A Melbourne doctor working on the front line with coronavirus patients has avoided paying a parking fine after a kindhearted stranger paid it for her.
Dr Katarina Arandjelovic, an anaesthetic registrar at Royal Melbourne Hospital’s intensive care unit, sparked outrage when she shared how she had been slapped with a $99 fine after a gruelling shift on Monday night.
In a social media post she blasted the City of Melbourne council and Lord Mayor Sally Capp for targeting essential workers during the pandemic.
Her post was flooded with hundreds of comments from people offering their support.
But a kind local man Brent Hodgson, from Hawthorn East, went a step further with his appreciation by paying the fine himself.
‘This is paid now (receipt number EPY6579380… FYI, the barcode says more than you might expect.) Keep doing what you do, and don’t let this eat your time or energy,’ he wrote.
His gesture was met with a flurry of support online, with Melburnians saying he deserved a ‘top bloke award’ and calling for the money to be refunded.
The random act of kindness forced the council to backflip by reviewing and revoking the fine, with Mr Hodgson understood to be in line to get his money back.
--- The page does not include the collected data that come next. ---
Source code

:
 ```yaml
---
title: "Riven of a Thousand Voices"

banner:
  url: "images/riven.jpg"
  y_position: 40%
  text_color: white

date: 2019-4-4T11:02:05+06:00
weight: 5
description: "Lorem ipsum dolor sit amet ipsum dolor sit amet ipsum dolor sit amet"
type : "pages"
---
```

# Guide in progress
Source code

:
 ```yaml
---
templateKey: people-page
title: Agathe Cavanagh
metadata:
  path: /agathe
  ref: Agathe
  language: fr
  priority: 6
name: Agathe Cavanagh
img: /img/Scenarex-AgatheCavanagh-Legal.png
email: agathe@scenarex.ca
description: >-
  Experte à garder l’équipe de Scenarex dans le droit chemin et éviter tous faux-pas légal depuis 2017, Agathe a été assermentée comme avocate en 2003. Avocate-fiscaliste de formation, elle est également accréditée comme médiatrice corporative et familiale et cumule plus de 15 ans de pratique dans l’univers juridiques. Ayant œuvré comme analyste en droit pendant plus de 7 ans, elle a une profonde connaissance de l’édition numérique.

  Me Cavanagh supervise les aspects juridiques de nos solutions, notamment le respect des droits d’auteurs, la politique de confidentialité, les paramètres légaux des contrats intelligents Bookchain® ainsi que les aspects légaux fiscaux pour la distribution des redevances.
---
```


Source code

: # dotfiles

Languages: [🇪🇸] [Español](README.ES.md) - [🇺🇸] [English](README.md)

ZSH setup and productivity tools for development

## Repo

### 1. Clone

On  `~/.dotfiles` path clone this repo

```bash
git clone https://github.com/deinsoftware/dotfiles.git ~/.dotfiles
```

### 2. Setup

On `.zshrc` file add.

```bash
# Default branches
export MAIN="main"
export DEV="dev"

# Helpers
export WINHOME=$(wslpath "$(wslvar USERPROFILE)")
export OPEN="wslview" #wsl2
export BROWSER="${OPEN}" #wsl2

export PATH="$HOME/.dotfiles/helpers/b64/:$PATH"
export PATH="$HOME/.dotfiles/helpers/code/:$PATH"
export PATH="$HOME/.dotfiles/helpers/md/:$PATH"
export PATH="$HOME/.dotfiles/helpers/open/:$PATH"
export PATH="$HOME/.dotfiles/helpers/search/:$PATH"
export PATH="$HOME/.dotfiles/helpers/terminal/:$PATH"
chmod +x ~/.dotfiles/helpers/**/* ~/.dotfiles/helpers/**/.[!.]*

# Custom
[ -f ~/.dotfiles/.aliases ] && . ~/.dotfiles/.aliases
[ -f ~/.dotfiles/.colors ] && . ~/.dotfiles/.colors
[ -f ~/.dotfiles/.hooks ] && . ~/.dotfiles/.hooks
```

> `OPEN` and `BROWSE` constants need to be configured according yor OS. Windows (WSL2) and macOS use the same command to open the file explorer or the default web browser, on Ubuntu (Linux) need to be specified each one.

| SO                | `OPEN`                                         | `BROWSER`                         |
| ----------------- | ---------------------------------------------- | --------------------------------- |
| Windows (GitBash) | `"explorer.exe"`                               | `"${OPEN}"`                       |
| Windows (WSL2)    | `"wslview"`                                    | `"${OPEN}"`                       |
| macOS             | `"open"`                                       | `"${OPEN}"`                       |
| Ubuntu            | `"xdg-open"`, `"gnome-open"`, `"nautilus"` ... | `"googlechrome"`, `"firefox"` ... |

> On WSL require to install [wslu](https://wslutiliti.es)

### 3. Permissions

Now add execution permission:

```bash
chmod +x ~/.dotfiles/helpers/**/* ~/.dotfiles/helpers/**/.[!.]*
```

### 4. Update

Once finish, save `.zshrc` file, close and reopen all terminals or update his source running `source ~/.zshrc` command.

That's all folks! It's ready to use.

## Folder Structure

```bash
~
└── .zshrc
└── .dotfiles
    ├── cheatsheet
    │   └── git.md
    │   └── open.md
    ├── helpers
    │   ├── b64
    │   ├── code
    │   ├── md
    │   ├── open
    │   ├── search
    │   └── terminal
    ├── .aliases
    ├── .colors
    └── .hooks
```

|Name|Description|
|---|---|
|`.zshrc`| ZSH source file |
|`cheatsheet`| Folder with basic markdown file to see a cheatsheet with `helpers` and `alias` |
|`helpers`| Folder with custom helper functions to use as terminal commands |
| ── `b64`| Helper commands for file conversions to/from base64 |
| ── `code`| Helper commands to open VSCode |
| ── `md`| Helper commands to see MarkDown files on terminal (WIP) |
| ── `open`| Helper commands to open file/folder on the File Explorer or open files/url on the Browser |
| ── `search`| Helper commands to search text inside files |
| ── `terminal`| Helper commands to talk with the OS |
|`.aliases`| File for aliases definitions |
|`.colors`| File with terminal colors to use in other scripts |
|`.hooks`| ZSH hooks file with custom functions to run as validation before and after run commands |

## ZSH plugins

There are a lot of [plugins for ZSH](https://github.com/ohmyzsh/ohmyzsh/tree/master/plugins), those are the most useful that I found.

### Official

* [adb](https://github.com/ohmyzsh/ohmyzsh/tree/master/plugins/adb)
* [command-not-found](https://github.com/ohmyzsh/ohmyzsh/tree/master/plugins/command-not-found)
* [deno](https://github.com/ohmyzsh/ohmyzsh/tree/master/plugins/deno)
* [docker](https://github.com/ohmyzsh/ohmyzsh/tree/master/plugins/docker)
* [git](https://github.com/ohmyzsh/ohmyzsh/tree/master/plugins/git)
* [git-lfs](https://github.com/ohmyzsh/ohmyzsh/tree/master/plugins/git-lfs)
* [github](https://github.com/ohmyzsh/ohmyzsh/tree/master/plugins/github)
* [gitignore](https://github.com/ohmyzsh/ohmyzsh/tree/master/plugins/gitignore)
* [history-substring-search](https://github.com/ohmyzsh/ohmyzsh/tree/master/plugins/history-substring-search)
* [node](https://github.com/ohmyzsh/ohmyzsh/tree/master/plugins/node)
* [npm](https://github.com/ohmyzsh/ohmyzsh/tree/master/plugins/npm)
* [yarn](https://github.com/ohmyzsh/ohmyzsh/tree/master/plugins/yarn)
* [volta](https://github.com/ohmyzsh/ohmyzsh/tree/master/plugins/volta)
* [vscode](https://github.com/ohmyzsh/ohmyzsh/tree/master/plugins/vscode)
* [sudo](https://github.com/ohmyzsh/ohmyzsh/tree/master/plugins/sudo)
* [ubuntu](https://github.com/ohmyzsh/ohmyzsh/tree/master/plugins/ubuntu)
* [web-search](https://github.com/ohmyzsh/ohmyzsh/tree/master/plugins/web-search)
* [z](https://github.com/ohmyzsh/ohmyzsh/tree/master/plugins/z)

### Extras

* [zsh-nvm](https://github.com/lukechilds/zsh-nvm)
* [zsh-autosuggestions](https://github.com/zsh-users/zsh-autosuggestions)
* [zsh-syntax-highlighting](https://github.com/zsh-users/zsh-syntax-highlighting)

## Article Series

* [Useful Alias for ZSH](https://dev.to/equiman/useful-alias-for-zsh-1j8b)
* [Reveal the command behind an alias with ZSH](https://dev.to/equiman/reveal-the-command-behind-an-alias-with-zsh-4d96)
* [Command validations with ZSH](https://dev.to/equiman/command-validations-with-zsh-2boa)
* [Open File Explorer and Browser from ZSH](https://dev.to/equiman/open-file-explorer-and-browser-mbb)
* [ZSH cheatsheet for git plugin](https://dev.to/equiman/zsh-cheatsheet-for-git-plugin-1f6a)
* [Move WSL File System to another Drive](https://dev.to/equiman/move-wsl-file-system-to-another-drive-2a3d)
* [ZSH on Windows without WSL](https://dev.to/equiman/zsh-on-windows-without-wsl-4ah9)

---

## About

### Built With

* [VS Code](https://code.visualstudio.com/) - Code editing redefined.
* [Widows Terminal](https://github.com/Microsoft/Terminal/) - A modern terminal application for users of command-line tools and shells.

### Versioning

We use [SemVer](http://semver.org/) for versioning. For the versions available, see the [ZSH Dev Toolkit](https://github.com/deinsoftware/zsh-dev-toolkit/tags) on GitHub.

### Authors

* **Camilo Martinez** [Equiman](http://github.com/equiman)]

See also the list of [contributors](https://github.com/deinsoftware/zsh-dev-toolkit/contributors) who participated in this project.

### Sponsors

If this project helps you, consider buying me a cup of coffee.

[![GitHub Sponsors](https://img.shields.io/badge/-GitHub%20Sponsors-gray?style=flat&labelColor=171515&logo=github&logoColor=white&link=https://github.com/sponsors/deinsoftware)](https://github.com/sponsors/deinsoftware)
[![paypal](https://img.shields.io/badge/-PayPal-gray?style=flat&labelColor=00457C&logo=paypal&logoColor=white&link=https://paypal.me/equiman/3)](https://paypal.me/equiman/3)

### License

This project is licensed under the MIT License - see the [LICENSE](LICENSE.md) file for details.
‘Sorry we missed the mark on this tweet Dr Katarina Arandjelovic. Given your critical role, we have withdrawn the fine. Royal Melbourne Hospital is being provided with additional frontline worker permits,’ it wrote on Twitter.
The City of Melbourne told Daily Mail Australia that from this Friday, it will provide up to 5,000 additional temporary parking permits to frontline workers responding to COVID-19.
Lord Mayor Sally Capp said the new passes mean that up to 15,000 permits will have been issued to frontline workers in total.
‘Health workers are doing an amazing job at this difficult time. We understand they are playing a critical role saving the lives of many Victorians who have been diagnosed with COVID-19,’ the Lord Mayor said.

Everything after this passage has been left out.